By 佐々木 志峰
「暑い、暑い」と過ごした7月上旬。それでも、このシアトルの天候は本当に恵まれたものだと痛感させられた。全米各地を襲った熱波。中旬に出張予定が入っていたアリゾナ州の様子を見てみると、最高気温で華氏115度とある。後で知人から聞けば、その時期にラスベガスは120度に達したそうだ。
筆者がアリゾナ州を訪れた時も連日最高気温は三桁に達し、華氏105度を超えた。当地であれば、この気温は記録を作った2021年の猛暑が記憶に蘇るところだろう。
気温以上に驚かされたのは宿泊先で見た光景だった。突如、スマートフォンのアラート(警報音)が鳴り何事かと目をやると、国立気象局から砂嵐警報が発せられたとある。状況や場所によっては、ふいに視界がなくなることがあるという。運転中であれば車を脇に止めて待機し、ライトも消してブレーキから足を離すようにとある。
暴風雨の警報は当地以外でも何度か遭遇し、ある中西部への出張では夜中に地下への避難を呼びかけられたこともあった。別の機会では気を付けながら宿泊先の外に出てみたこともあるが、今回はさすがに部屋での待機を選んだ。
やがて大きな雷音が響いてきた。窓から外を見ると、きれいな夕焼けの写真を撮り、夜入りの後も家々の明かりが広がっていた街の景色が、ほとんど見えなくなっていた。視界がほぼない。周りに立つ木々や駐車車両のカバーの揺れ具合で嵐の強さは一目瞭然だった。間を置かずに雷も光り続ける。30分ほどしただろうか、外から伝わる音に変化があったので再び目をやると、今度はとてつもない豪雨に変わっていた。

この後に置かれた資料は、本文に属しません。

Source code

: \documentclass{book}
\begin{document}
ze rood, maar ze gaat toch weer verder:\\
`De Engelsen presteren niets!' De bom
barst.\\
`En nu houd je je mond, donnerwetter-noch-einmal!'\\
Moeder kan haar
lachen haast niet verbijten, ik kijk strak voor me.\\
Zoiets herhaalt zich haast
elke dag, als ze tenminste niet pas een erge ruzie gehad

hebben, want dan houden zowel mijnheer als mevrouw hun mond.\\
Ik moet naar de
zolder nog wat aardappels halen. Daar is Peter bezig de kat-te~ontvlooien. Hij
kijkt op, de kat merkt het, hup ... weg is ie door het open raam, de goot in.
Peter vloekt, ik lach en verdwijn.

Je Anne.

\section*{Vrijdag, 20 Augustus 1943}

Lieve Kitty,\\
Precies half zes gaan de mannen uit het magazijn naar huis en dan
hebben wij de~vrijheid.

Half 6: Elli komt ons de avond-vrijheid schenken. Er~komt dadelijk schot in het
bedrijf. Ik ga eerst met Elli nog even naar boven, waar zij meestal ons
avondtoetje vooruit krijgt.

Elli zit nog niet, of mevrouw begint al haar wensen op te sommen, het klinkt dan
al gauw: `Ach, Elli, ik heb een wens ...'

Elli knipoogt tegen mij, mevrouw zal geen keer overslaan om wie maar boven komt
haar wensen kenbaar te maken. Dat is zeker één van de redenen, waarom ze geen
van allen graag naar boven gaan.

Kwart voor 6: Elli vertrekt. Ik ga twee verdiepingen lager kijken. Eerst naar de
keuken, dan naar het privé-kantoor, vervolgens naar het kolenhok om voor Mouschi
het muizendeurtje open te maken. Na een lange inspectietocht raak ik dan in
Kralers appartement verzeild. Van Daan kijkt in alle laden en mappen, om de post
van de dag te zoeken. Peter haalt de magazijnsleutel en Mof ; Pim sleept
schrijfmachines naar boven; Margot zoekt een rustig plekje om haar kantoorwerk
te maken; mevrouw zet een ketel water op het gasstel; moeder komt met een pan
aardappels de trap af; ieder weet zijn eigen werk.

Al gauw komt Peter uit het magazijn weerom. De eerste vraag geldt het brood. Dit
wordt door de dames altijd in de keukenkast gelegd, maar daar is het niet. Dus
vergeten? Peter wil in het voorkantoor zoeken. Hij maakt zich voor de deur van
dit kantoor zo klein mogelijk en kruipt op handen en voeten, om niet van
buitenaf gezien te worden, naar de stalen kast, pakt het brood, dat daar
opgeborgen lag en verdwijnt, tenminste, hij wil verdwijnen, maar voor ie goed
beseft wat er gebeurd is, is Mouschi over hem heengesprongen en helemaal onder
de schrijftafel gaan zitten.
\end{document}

予報には記されていなかった大荒れの天候。翌朝外を見ると、あれほどの雨量が嘘のように地面はほぼ乾ききっていた。筆者にとって初めてとなる別世界のような経験。ただ驚きでしかなかった。
自然の力には太刀打ちできない――。再び100度に達した気温から帰路に就く。シアトルが近づき、眼前に広がる緑色の木々に心が安らいだ。